TASK PROMPT —
Below is a listing to repeat exactly, with its pictures left out.

---

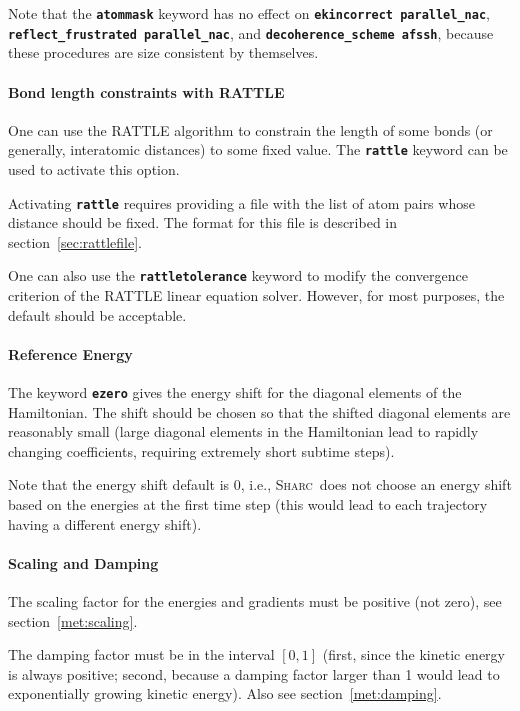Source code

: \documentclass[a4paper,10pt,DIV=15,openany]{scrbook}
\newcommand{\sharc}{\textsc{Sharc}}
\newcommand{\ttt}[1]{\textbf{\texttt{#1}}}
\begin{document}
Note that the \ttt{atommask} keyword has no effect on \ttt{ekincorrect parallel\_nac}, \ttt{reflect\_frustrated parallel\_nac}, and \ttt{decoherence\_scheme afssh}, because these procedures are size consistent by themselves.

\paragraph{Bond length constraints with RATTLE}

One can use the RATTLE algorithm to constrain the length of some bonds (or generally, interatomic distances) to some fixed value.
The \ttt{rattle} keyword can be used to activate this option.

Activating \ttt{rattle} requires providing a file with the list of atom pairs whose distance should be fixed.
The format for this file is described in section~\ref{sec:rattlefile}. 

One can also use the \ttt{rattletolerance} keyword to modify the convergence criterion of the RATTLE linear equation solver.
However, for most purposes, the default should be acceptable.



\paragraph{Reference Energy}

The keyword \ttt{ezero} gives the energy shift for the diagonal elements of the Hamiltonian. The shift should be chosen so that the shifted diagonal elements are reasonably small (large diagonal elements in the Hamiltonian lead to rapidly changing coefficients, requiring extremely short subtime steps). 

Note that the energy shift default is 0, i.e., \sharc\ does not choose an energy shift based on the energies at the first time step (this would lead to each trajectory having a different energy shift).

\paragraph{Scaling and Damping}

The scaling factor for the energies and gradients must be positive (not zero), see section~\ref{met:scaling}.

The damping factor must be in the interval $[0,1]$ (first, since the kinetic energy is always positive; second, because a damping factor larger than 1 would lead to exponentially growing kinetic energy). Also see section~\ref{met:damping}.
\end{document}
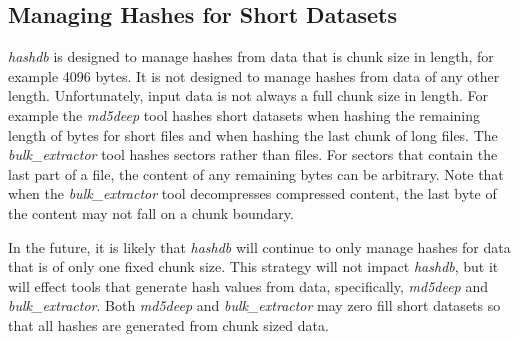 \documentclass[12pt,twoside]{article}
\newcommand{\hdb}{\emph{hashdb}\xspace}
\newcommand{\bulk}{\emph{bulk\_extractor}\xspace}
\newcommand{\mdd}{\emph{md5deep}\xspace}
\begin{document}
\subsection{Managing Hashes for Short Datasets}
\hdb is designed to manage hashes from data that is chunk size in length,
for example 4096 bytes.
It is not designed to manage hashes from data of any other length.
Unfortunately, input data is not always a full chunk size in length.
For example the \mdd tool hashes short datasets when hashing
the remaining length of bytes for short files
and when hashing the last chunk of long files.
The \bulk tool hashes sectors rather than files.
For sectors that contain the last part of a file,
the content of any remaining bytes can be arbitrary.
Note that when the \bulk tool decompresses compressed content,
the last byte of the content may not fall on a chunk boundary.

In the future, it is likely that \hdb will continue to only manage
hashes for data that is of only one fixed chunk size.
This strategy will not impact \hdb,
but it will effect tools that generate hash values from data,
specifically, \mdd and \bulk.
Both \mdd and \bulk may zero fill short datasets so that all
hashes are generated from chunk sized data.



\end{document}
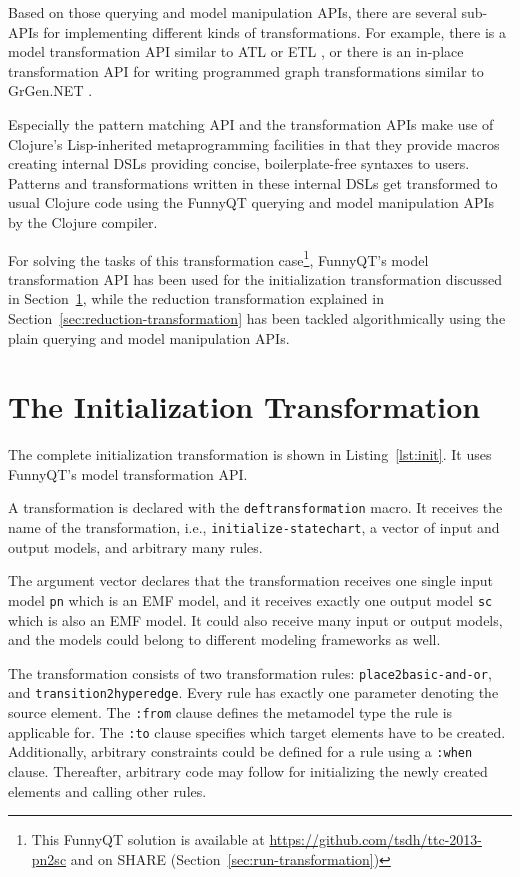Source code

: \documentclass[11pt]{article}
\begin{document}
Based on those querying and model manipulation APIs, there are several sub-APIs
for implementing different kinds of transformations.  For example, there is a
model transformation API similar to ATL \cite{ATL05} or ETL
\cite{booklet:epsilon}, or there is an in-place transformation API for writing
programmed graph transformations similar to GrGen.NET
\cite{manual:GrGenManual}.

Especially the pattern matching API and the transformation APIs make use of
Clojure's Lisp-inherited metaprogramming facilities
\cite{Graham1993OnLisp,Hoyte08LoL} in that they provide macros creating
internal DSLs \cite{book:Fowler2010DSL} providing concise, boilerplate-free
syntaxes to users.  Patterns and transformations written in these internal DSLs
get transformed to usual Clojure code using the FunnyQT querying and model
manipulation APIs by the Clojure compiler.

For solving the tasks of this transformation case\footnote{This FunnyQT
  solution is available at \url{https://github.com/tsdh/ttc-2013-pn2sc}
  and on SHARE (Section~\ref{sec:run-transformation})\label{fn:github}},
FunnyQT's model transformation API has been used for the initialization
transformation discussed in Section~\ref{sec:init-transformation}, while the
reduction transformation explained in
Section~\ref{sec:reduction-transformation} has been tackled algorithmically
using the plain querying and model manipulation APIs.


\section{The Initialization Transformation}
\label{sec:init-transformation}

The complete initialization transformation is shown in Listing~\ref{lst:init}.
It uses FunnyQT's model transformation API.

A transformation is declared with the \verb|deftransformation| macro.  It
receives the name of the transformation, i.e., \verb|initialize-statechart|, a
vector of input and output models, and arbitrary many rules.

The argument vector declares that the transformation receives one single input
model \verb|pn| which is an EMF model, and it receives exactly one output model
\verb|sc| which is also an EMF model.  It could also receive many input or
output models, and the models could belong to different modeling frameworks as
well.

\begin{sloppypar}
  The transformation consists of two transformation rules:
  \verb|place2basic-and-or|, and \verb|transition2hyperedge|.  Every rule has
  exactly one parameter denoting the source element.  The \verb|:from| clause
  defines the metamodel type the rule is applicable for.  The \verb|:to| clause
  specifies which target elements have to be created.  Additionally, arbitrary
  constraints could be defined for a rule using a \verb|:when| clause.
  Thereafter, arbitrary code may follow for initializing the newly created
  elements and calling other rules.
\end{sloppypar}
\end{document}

---

TASK ANSWER —
Source code

: \documentclass[a4paper,10pt,DIV=15,openany]{scrbook}
\newcommand{\sharc}{\textsc{Sharc}}
\newcommand{\ttt}[1]{\textbf{\texttt{#1}}}
\begin{document}
Note that the \ttt{atommask} keyword has no effect on \ttt{ekincorrect parallel\_nac}, \ttt{reflect\_frustrated parallel\_nac}, and \ttt{decoherence\_scheme afssh}, because these procedures are size consistent by themselves.

\paragraph{Bond length constraints with RATTLE}

One can use the RATTLE algorithm to constrain the length of some bonds (or generally, interatomic distances) to some fixed value.
The \ttt{rattle} keyword can be used to activate this option.

Activating \ttt{rattle} requires providing a file with the list of atom pairs whose distance should be fixed.
The format for this file is described in section~\ref{sec:rattlefile}. 

One can also use the \ttt{rattletolerance} keyword to modify the convergence criterion of the RATTLE linear equation solver.
However, for most purposes, the default should be acceptable.



\paragraph{Reference Energy}

The keyword \ttt{ezero} gives the energy shift for the diagonal elements of the Hamiltonian. The shift should be chosen so that the shifted diagonal elements are reasonably small (large diagonal elements in the Hamiltonian lead to rapidly changing coefficients, requiring extremely short subtime steps). 

Note that the energy shift default is 0, i.e., \sharc\ does not choose an energy shift based on the energies at the first time step (this would lead to each trajectory having a different energy shift).

\paragraph{Scaling and Damping}

The scaling factor for the energies and gradients must be positive (not zero), see section~\ref{met:scaling}.

The damping factor must be in the interval $[0,1]$ (first, since the kinetic energy is always positive; second, because a damping factor larger than 1 would lead to exponentially growing kinetic energy). Also see section~\ref{met:damping}.
\end{document}
 \documentclass[12pt,twoside]{article}
\newcommand{\hdb}{\emph{hashdb}\xspace}
\newcommand{\bulk}{\emph{bulk\_extractor}\xspace}
\newcommand{\mdd}{\emph{md5deep}\xspace}
\begin{document}
\subsection{Managing Hashes for Short Datasets}
\hdb is designed to manage hashes from data that is chunk size in length,
for example 4096 bytes.
It is not designed to manage hashes from data of any other length.
Unfortunately, input data is not always a full chunk size in length.
For example the \mdd tool hashes short datasets when hashing
the remaining length of bytes for short files
and when hashing the last chunk of long files.
The \bulk tool hashes sectors rather than files.
For sectors that contain the last part of a file,
the content of any remaining bytes can be arbitrary.
Note that when the \bulk tool decompresses compressed content,
the last byte of the content may not fall on a chunk boundary.

In the future, it is likely that \hdb will continue to only manage
hashes for data that is of only one fixed chunk size.
This strategy will not impact \hdb,
but it will effect tools that generate hash values from data,
specifically, \mdd and \bulk.
Both \mdd and \bulk may zero fill short datasets so that all
hashes are generated from chunk sized data.



\end{document}
Source code

: \documentclass[11pt]{article}
\begin{document}
Based on those querying and model manipulation APIs, there are several sub-APIs
for implementing different kinds of transformations.  For example, there is a
model transformation API similar to ATL \cite{ATL05} or ETL
\cite{booklet:epsilon}, or there is an in-place transformation API for writing
programmed graph transformations similar to GrGen.NET
\cite{manual:GrGenManual}.

Especially the pattern matching API and the transformation APIs make use of
Clojure's Lisp-inherited metaprogramming facilities
\cite{Graham1993OnLisp,Hoyte08LoL} in that they provide macros creating
internal DSLs \cite{book:Fowler2010DSL} providing concise, boilerplate-free
syntaxes to users.  Patterns and transformations written in these internal DSLs
get transformed to usual Clojure code using the FunnyQT querying and model
manipulation APIs by the Clojure compiler.

For solving the tasks of this transformation case\footnote{This FunnyQT
  solution is available at \url{https://github.com/tsdh/ttc-2013-pn2sc}
  and on SHARE (Section~\ref{sec:run-transformation})\label{fn:github}},
FunnyQT's model transformation API has been used for the initialization
transformation discussed in Section~\ref{sec:init-transformation}, while the
reduction transformation explained in
Section~\ref{sec:reduction-transformation} has been tackled algorithmically
using the plain querying and model manipulation APIs.


\section{The Initialization Transformation}
\label{sec:init-transformation}

The complete initialization transformation is shown in Listing~\ref{lst:init}.
It uses FunnyQT's model transformation API.

A transformation is declared with the \verb|deftransformation| macro.  It
receives the name of the transformation, i.e., \verb|initialize-statechart|, a
vector of input and output models, and arbitrary many rules.

The argument vector declares that the transformation receives one single input
model \verb|pn| which is an EMF model, and it receives exactly one output model
\verb|sc| which is also an EMF model.  It could also receive many input or
output models, and the models could belong to different modeling frameworks as
well.

\begin{sloppypar}
  The transformation consists of two transformation rules:
  \verb|place2basic-and-or|, and \verb|transition2hyperedge|.  Every rule has
  exactly one parameter denoting the source element.  The \verb|:from| clause
  defines the metamodel type the rule is applicable for.  The \verb|:to| clause
  specifies which target elements have to be created.  Additionally, arbitrary
  constraints could be defined for a rule using a \verb|:when| clause.
  Thereafter, arbitrary code may follow for initializing the newly created
  elements and calling other rules.
\end{sloppypar}
\end{document}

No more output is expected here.